_Material shown:_
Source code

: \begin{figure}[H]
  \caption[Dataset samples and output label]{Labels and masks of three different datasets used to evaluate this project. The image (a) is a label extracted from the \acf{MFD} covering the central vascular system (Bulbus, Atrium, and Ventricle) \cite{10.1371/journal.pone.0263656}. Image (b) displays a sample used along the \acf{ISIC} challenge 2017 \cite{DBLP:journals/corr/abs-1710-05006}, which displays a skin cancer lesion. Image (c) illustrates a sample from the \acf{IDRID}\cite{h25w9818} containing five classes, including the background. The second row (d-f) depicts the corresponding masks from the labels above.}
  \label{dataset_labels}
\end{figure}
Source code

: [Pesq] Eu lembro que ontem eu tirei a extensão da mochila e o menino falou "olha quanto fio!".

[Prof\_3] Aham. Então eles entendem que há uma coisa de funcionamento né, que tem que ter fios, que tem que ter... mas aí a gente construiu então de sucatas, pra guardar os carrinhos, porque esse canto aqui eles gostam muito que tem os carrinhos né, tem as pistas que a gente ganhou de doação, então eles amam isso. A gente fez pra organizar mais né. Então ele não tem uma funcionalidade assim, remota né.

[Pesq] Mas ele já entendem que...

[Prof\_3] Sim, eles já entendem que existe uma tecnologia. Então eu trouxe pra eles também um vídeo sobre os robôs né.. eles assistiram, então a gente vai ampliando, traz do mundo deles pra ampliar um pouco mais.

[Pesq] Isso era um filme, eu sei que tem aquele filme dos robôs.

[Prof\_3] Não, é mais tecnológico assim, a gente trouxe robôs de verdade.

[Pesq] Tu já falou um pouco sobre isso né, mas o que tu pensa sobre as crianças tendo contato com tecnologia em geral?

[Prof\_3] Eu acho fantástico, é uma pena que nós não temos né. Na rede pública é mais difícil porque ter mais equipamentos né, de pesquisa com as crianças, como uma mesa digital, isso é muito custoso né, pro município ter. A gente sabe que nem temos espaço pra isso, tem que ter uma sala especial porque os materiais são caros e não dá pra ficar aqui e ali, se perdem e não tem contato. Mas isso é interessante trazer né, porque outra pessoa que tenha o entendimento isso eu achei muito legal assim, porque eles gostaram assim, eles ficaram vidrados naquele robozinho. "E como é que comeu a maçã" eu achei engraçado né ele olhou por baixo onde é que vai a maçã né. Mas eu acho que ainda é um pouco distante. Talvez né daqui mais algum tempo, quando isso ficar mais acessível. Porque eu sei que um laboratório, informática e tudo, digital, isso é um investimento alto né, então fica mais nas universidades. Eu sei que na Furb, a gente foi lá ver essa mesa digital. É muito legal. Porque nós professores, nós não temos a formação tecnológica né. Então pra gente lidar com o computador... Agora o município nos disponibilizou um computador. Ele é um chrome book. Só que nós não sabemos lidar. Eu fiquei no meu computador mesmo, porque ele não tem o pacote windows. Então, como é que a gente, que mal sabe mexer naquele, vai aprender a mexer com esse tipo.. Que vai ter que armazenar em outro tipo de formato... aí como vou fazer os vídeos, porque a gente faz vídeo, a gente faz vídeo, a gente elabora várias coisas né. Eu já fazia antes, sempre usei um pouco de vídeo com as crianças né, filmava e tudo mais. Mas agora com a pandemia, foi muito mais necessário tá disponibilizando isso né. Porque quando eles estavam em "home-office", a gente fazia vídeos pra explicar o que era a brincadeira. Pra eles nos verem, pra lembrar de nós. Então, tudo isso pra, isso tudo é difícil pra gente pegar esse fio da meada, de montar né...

_Your instructions:_ The required output is the exact run of lines from the beginning of the records to the line with "[Pesq] Tu já", that line included.

_Your solution:_
Source code

: \begin{figure}[H]
  \caption[Dataset samples and output label]{Labels and masks of three different datasets used to evaluate this project. The image (a) is a label extracted from the \acf{MFD} covering the central vascular system (Bulbus, Atrium, and Ventricle) \cite{10.1371/journal.pone.0263656}. Image (b) displays a sample used along the \acf{ISIC} challenge 2017 \cite{DBLP:journals/corr/abs-1710-05006}, which displays a skin cancer lesion. Image (c) illustrates a sample from the \acf{IDRID}\cite{h25w9818} containing five classes, including the background. The second row (d-f) depicts the corresponding masks from the labels above.}
  \label{dataset_labels}
\end{figure}
Source code

: [Pesq] Eu lembro que ontem eu tirei a extensão da mochila e o menino falou "olha quanto fio!".

[Prof\_3] Aham. Então eles entendem que há uma coisa de funcionamento né, que tem que ter fios, que tem que ter... mas aí a gente construiu então de sucatas, pra guardar os carrinhos, porque esse canto aqui eles gostam muito que tem os carrinhos né, tem as pistas que a gente ganhou de doação, então eles amam isso. A gente fez pra organizar mais né. Então ele não tem uma funcionalidade assim, remota né.

[Pesq] Mas ele já entendem que...

[Prof\_3] Sim, eles já entendem que existe uma tecnologia. Então eu trouxe pra eles também um vídeo sobre os robôs né.. eles assistiram, então a gente vai ampliando, traz do mundo deles pra ampliar um pouco mais.

[Pesq] Isso era um filme, eu sei que tem aquele filme dos robôs.

[Prof\_3] Não, é mais tecnológico assim, a gente trouxe robôs de verdade.

[Pesq] Tu já falou um pouco sobre isso né, mas o que tu pensa sobre as crianças tendo contato com tecnologia em geral?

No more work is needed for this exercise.